I wanted to start a starter today for 24-36 hours, decant, and repeat another starter to get enough yeast by Saturday evening.

Will starting Thursday afternoon be too late to grow this yeast by Saturday? I put the yeast pack in the fridge even though I smacked the pack. Is this the correct action?

Can I do a starter from Thursday afternoon until Friday afternoon, decant, do another starter with it all from Friday afternoon until Saturday and then pitch into 10 gallons of 1.065?

What should I do? Thank you for the help.
 
Putting the smack pack in the fridge was the right step, since you already smacked it. I assume you are getting the DME tomorrow. Than what I would do is make the 1.5L starter Thursday afternoon, let it go until Friday night (somewhere around 30 hours should be good), crash overnight and decant in the morning. Make the next 1.5L starter Saturday morning and get that going. I think 12 hours is too short of a time, so if you can pitch it either late Saturday somewhere around a total of an 18 hour(high krausen) starter or wait until Sunday Morning, where it would have had 24 hours total.

I have had to do that with no ill affect. As long as you are properly sanitized you can wait the extra time to make sure you have a proper pitch rate.
 
Putting the smack pack in the fridge was the right step, since you already smacked it.
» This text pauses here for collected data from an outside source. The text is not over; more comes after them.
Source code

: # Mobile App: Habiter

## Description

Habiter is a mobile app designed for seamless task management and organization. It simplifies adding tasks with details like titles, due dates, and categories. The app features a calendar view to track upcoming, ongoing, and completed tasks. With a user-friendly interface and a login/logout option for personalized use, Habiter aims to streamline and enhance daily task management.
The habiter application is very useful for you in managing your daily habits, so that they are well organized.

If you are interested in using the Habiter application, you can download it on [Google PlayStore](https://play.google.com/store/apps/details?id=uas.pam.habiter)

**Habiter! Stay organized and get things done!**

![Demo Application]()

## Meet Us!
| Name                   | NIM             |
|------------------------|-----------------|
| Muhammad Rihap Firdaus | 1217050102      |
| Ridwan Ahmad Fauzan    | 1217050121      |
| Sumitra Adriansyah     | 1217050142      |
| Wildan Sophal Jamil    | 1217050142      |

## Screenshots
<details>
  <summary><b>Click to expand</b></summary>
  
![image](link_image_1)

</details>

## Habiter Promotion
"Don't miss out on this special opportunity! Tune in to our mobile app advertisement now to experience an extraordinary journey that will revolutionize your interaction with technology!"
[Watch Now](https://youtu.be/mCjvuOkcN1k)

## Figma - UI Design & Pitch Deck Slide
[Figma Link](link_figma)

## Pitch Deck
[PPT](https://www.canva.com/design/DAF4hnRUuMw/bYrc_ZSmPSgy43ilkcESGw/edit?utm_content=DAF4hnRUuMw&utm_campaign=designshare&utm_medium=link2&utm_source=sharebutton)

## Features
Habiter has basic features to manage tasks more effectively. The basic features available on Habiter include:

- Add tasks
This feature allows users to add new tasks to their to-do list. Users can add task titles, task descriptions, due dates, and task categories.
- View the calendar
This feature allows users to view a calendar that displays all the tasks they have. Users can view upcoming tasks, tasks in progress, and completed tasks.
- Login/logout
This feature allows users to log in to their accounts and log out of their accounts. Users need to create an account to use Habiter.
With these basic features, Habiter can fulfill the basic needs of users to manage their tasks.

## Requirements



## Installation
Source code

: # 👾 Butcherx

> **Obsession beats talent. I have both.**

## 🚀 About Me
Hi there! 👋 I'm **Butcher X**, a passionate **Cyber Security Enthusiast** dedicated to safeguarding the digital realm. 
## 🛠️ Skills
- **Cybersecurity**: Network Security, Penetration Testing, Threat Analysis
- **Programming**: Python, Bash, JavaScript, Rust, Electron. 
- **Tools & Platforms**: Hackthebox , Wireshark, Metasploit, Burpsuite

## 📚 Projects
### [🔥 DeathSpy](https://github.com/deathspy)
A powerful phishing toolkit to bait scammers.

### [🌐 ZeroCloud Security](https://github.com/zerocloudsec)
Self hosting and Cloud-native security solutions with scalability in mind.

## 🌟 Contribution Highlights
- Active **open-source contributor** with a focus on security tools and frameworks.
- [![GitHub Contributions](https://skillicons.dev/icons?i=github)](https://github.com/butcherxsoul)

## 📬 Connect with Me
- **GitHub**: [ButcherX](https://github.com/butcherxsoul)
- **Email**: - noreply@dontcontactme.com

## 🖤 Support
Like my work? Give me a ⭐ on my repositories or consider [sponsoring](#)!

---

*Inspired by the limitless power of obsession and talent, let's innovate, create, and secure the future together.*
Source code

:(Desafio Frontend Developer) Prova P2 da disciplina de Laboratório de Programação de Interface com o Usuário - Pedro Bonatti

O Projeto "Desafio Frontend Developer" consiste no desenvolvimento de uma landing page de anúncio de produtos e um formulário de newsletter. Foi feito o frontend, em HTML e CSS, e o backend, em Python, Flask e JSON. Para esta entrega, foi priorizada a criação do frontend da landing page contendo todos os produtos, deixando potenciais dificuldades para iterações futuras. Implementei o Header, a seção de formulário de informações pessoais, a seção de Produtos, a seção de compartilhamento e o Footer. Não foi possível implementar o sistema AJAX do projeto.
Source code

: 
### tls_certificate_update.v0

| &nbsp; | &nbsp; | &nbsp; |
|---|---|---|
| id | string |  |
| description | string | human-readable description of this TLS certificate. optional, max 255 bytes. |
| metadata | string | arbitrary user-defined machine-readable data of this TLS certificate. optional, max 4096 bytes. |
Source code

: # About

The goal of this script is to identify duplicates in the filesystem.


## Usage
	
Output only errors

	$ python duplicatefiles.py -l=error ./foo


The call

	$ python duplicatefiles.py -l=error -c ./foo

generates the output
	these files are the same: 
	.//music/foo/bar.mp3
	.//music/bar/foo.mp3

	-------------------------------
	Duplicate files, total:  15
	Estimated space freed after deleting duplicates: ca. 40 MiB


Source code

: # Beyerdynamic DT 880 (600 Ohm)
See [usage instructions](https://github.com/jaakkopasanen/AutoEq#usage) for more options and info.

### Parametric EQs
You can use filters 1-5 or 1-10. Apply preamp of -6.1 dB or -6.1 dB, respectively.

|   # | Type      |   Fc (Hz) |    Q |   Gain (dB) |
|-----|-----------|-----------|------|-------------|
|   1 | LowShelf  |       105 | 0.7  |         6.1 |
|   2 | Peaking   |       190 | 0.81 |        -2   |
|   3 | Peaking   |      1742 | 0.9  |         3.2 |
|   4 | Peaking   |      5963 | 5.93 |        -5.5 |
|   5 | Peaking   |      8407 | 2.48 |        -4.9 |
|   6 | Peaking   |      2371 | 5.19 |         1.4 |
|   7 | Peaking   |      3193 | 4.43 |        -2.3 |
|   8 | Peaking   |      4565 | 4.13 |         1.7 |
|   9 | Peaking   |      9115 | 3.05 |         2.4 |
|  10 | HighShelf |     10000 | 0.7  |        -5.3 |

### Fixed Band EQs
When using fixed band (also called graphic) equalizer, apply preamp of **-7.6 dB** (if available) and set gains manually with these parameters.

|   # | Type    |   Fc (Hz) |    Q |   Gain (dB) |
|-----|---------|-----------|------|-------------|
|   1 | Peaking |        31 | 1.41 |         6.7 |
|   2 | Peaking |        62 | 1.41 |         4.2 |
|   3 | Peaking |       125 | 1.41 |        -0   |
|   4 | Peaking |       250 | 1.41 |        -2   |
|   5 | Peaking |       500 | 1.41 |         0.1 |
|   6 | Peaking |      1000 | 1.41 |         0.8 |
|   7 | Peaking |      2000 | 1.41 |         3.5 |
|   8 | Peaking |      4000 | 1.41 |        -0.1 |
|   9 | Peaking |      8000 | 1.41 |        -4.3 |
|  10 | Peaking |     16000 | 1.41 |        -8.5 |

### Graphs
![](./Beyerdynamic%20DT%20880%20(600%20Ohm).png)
I assume you are getting the DME tomorrow. Than what I would do is make the 1.5L starter Thursday afternoon, let it go until Friday night (somewhere around 30 hours should be good), crash overnight and decant in the morning. Make the next 1.5L starter Saturday morning and get that going. I think 12 hours is too short of a time, so if you can pitch it either late Saturday somewhere around a total of an 18 hour(high krausen) starter or wait until Sunday Morning, where it would have had 24 hours total.

I have had to do that with no ill affect. As long as you are properly sanitized you can wait the extra time to make sure you have a proper pitch rate.

Thank for the response and advice.

I went ahead and took extra steps to insure I was very sanitary to keep the wort for a day while my yeast was done multiplying. I completed the timing just as recommended and I think it should turn out very nicely. Time will tell.